Fletcher Report, 1930 (The)Posted in Definitions, History, Social Work, United Kingdom on 2009-09-16 18:24Z by Steven |
The Report on an Investigation into the Colour Problem in Liverpool and Other Ports or simply, The Fletcher Report of 1930 was a report sponsored by the Liverpool [England] Association for the Welfare of Half-Caste Children in December, 1927. The report, released on 1930-06-16, was written by Muriel E. Fletcher a 1920 graduate of the University of Liverpool’s School of Social Science. She was at that time employed as a probation worker and given the task to investigate the socioeconomic plight of ‘half-castes’. The social research played particular attention to the family structure of the [so-called] “half-caste” population in Liverpool1.
The Fletcher Report was written in response to the social tension created by the increased population of black (African) seamen who, via colonization—were deemed British citizens—and their “half-caste” (‘mixed-race’) children of their unions with white (English) women.

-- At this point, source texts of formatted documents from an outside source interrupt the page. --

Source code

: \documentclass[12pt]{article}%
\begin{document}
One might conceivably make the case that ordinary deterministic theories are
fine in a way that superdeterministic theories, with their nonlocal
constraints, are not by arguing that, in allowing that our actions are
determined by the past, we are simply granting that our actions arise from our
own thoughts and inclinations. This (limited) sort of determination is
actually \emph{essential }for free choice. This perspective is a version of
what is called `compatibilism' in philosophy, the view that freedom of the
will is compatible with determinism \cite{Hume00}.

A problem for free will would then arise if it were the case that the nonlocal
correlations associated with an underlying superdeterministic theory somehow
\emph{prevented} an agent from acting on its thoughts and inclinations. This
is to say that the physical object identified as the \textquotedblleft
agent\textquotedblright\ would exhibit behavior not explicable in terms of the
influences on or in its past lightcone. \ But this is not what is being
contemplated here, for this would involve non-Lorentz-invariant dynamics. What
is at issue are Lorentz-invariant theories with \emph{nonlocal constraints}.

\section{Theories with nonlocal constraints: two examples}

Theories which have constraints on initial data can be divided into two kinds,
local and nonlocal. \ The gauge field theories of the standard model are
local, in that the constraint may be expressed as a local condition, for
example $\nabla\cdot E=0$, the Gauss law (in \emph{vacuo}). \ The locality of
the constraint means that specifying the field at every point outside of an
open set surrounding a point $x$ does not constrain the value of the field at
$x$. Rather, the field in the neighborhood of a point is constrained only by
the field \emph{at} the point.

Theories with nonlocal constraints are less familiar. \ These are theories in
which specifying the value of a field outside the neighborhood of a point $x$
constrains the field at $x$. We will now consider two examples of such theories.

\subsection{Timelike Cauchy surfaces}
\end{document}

This tension culminated with the Liverpool anti-Black riots of 1919. The report was based on a mere fraction the authors’ purported sample size and had little, if any, concern for the actual well-being of ‘mixed-race’ children and their families. The report was imbued with the racist “hybrid degeneracy” pseudoscience of the day. Besides the fact that the Fletcher Report stigmatized ‘mixed race’ individuals for decades, the report owns another ignominious spot in race relations in that it embedded the pejorative term “half-caste” into the British lexicon.
The report is available at the Library of the University of Liverpool (Reference Number: D7/5/5/5). See: http://sca.lib.liv.ac.uk/ead/html/gb141unirelated-p4.shtml#uni.10.09.01.05.05.02
1Mark Christian, “The Fletcher Report 1930: A Historical Case Study of Contested Black Mixed Heritage Britishness,” Journal of Historical Sociology, Volume 21 Issue 2-3, (2008): 213 – 241.